Beginnen Sie damit, die iPSC-Kulturen jeweils einmal mit PBS zu waschen, geben Sie dann 1 Milliliter 37 Grad Celsius sanftes Zelldissoziationsreagenz in jede Vertiefung und inkubieren Sie die Zellen bei 37 Grad Celsius für etwa 5 Minuten. Wenn mehr als 50 % der Zellen vom Kulturgefäß dissoziiert sind, verwenden Sie eine P1000-Pipette, um verbleibende Zellklumpen oder anhaftende Zellen mechanisch aufzubrechen. Geben Sie dann 2 Milliliter E8-Medium in jede Vertiefung und verwenden Sie eine 10-Milliliter-Pipette, um die Kulturen weiter in Einzelzellsuspensionen zu zerlegen.

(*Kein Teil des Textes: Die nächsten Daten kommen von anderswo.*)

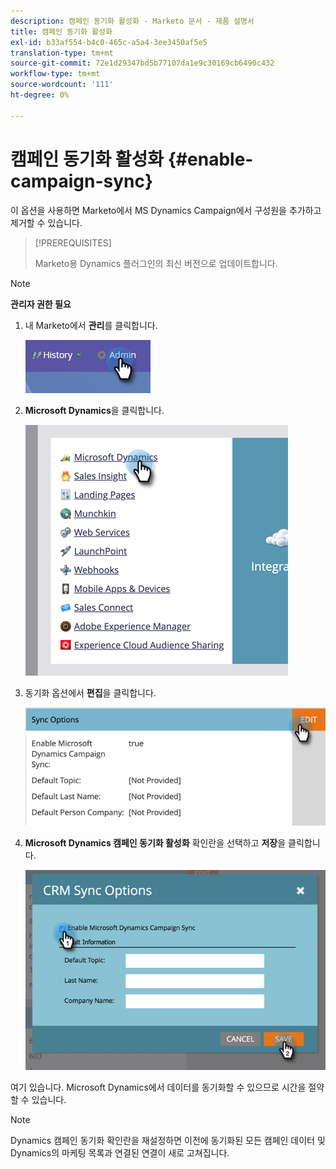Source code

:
 ```yaml
---
description: 캠페인 동기화 활성화 - Marketo 문서 - 제품 설명서
title: 캠페인 동기화 활성화
exl-id: b33af554-b4c0-465c-a5a4-3ee3450af5e5
translation-type: tm+mt
source-git-commit: 72e1d29347bd5b77107da1e9c30169cb6490c432
workflow-type: tm+mt
source-wordcount: '111'
ht-degree: 0%

---
```


# 캠페인 동기화 활성화 {#enable-campaign-sync}

이 옵션을 사용하면 Marketo에서 MS Dynamics Campaign에서 구성원을 추가하고 제거할 수 있습니다.

>[!PREREQUISITES]
>
>Marketo용 Dynamics 플러그인의 최신 버전으로 업데이트합니다.

>[!NOTE]
>
>**관리자 권한 필요**

1. 내 Marketo에서 **관리**&#x200B;를 클릭합니다.

   ![](assets/enable-campaign-sync-1.png)

1. **Microsoft Dynamics**&#x200B;을 클릭합니다.

   ![](assets/enable-campaign-sync-2.png)

1. 동기화 옵션에서 **편집**&#x200B;을 클릭합니다.

   ![](assets/enable-campaign-sync-3.png)

1. **Microsoft Dynamics 캠페인 동기화 활성화** 확인란을 선택하고 **저장**&#x200B;을 클릭합니다.

   ![](assets/enable-campaign-sync-4.png)

여기 있습니다. Microsoft Dynamics에서 데이터를 동기화할 수 있으므로 시간을 절약할 수 있습니다.

>[!NOTE]
>
>Dynamics 캠페인 동기화 확인란을 재설정하면 이전에 동기화된 모든 캠페인 데이터 및 Dynamics의 마케팅 목록과 연결된 연결이 새로 고쳐집니다.
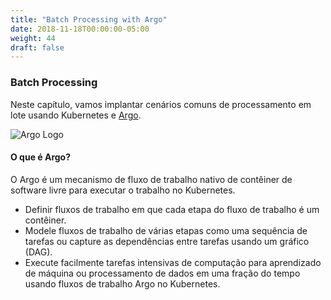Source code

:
 ```yaml
---
title: "Batch Processing with Argo"
date: 2018-11-18T00:00:00-05:00
weight: 44
draft: false
---
```


### Batch Processing

Neste capítulo, vamos implantar cenários comuns de processamento em lote usando Kubernetes e [Argo](https://argoproj.github.io/).

![Argo Logo](/images/argo-logo.png)

#### O que é Argo?
O Argo é um mecanismo de fluxo de trabalho nativo de contêiner de software livre para executar o trabalho no Kubernetes. 

* Definir fluxos de trabalho em que cada etapa do fluxo de trabalho é um contêiner.
* Modele fluxos de trabalho de várias etapas como uma sequência de tarefas ou capture as dependências entre tarefas usando um gráfico (DAG).
* Execute facilmente tarefas intensivas de computação para aprendizado de máquina ou processamento de dados em uma fração do tempo usando fluxos de trabalho Argo no Kubernetes.

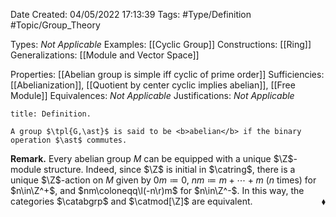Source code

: <div class="topSpace"></div>

Date Created: 04/05/2022 17:13:39
Tags: #Type/Definition #Topic/Group_Theory

Types: <i>Not Applicable</i>
Examples: [[Cyclic Group]]
Constructions: [[Ring]]
Generalizations: [[Module and Vector Space]]

Properties: [[Abelian group is simple iff cyclic of prime order]]
Sufficiencies: [[Abelianization]], [[Quotient by center cyclic implies abelian]], [[Free Module]]
Equivalences: <i>Not Applicable</i>
Justifications: <i>Not Applicable</i>

``` ad-Definition
title: Definition.

A group $\tpl{G,\ast}$ is said to be <b>abelian</b> if the binary operation $\ast$ commutes.

```

<b>Remark.</b> Every abelian group $M$ can be equipped with a unique $\Z$-module structure. Indeed, since $\Z$ is initial in $\catring$, there is a unique $\Z$-action on $M$ given by $0m\coloneqq0$, $nm\coloneqq m+\cdots+m$ ($n$ times) for $n\in\Z^+$, and $nm\coloneqq\l(-n\r)m$ for $n\in\Z^-$. In this way, the categories $\catabgrp$ and $\catmod[\Z]$ are equivalent.<span style="float:right;">$\blacklozenge$</span>
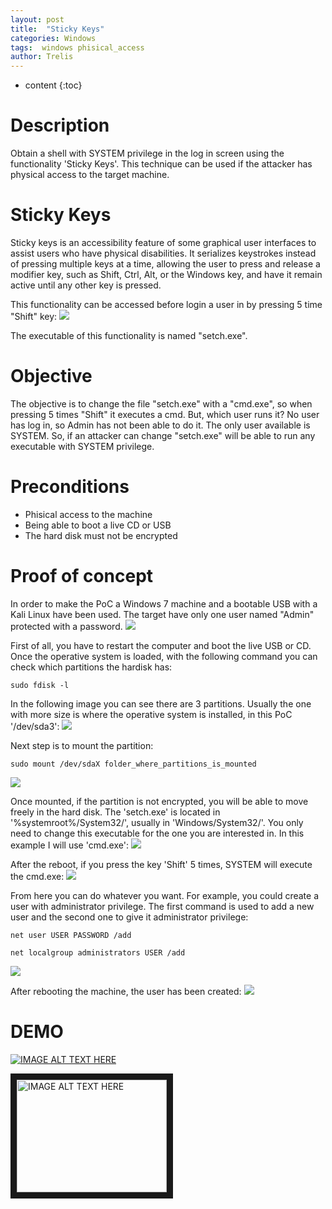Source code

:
```yaml
---
layout: post
title:  "Sticky Keys"
categories: Windows 
tags:  windows phisical_access
author: Trelis
---
```


* content
{:toc}

# Description
Obtain a shell with SYSTEM privilege in the log in screen using the functionality 'Sticky Keys'. This technique can be used if the attacker has physical access to the target machine.



# Sticky Keys
Sticky keys is an accessibility feature of some graphical user interfaces to assist users who have physical disabilities. It serializes keystrokes instead of pressing multiple keys at a time, allowing the user to press and release a modifier key, such as Shift, Ctrl, Alt, or the Windows key, and have it remain active until any other key is pressed.

This functionality can be accessed before login a user in by pressing 5 time "Shift" key:
![](https://raw.githubusercontent.com/LordATM/lordatm.github.io/master/img/2018-01-20-Sticky%20Keys/loginPage_stickyKeys.PNG)

The executable of this functionality is named "setch.exe".

# Objective
The objective is to change the file "setch.exe" with a "cmd.exe", so when pressing 5 times "Shift" it executes a cmd. But, which user runs it?
No user has log in, so Admin has not been able to do it. The only user available is SYSTEM. So, if an attacker can change "setch.exe" will be able to run any executable with SYSTEM privilege.

# Preconditions
* Phisical access to the machine 
* Being able to boot a live CD or USB
* The hard disk must not be encrypted

# Proof of concept
In order to make the PoC a Windows 7 machine and a bootable USB with a Kali Linux have been used. The target have only one user named "Admin" protected with a password.
![](https://raw.githubusercontent.com/LordATM/lordatm.github.io/master/img/2018-01-20-Sticky%20Keys/login_page.PNG)


First of all, you have to restart the computer and boot the live USB or CD. Once the operative system is loaded, with the following command you can check which partitions the hardisk has:
```
sudo fdisk -l
```

In the following image you can see there are 3 partitions. Usually the one with more size is where the operative system is installed, in this PoC '/dev/sda3':
![](https://raw.githubusercontent.com/LordATM/lordatm.github.io/master/img/2018-01-20-Sticky%20Keys/kali_fdisk.PNG)

Next step is to mount the partition:
```
sudo mount /dev/sdaX folder_where_partitions_is_mounted
```
![](https://raw.githubusercontent.com/LordATM/lordatm.github.io/master/img/2018-01-20-Sticky%20Keys/kali_mount.PNG)

Once mounted, if the partition is not encrypted, you will be able to move freely in the hard disk. 
The 'setch.exe' is located in '%systemroot%/System32/', usually in 'Windows/System32/'. You only need to change this executable for the one you are interested in. In this example I will use 'cmd.exe':
![](https://raw.githubusercontent.com/LordATM/lordatm.github.io/master/img/2018-01-20-Sticky%20Keys/kali_cmd.PNG)

After the reboot, if you press the key 'Shift' 5 times, SYSTEM will execute the cmd.exe:
![](https://raw.githubusercontent.com/LordATM/lordatm.github.io/master/img/2018-01-20-Sticky%20Keys/loginPage_systemCMD.PNG)

From here you can do whatever you want. For example, you could create a user with administrator privilege. The first command is used to add a new user and the second one to give it administrator privilege:
```
net user USER PASSWORD /add
```
```
net localgroup administrators USER /add
```
![](https://raw.githubusercontent.com/LordATM/lordatm.github.io/master/img/2018-01-20-Sticky%20Keys/loginPage_addAdminUser.PNG)

After rebooting the machine, the user has been created:
![](https://raw.githubusercontent.com/LordATM/lordatm.github.io/master/img/2018-01-20-Sticky%20Keys/hacked.PNG)

# DEMO
[![IMAGE ALT TEXT HERE](https://raw.githubusercontent.com/LordATM/lordatm.github.io/master/img/2018-01-20-Sticky%20Keys/loginPage_systemCMD.PNG)](https://youtu.be/aW_9QE5isvk)


<a href="http://www.youtube.com/watch?feature=player_embedded&v=https://youtu.be/aW_9QE5isvk" target="_blank"><img src="https://raw.githubusercontent.com/LordATM/lordatm.github.io/master/img/2018-01-20-Sticky%20Keys/loginPage_systemCMD.PNG" 
alt="IMAGE ALT TEXT HERE" width="240" height="180" border="10" /></a>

Gießen Sie nun die geernteten Zellen in ein konisches 15-Milliliter-Röhrchen und schleudern Sie sie herunter. Resuspendieren Sie das Pellet in einer minimalen Menge E8-Medium zum Zählen. Nachdem die Lebensfähigkeit der Kulturen durch Trypanblau-Ausschluss sowie ihre ausreichende Dissoziation bestätigt wurden, werden 3 Millionen Zellen in jeweils zwei konische 15-Milliliter-Röhrchen überführt.

Während die Zellen zentrifugieren, stellen Sie das Elektroporationssystem auf das zelltypspezifische Programm für die humane embryonale Stammzelllinie H9 ein. Fügen Sie dann 10 Mikrogramm des homologen Rekombinationsspenders allein zu 1 Pellet für die Kontrollprobe und 10 Mikrogramm des homologen Rekombinationsspenderplasmids zusammen mit 5 Mikrogramm jedes TALEN-Plasmids für die Versuchsprobe hinzu.

Geben Sie als Nächstes 100 Mikroliter vollständige P3-Primärzelltransfektionslösung bei Raumtemperatur zu jedem der Kontroll- und Versuchspellets und resuspendieren Sie die Zellen. Übertragen Sie die Proben in einzelne Küvetten und elektropolieren Sie die Proben. Unmittelbar nach der Transfektion geben Sie 500 Mikroliter E8-Medium bei Raumtemperatur in jede Küvette und überführen Sie dann die transezierten iPSC-Proben tropfenweise in einzelne 10-Zentimeter-Schalen mit embryonalen DR4-Mausfibroblasten.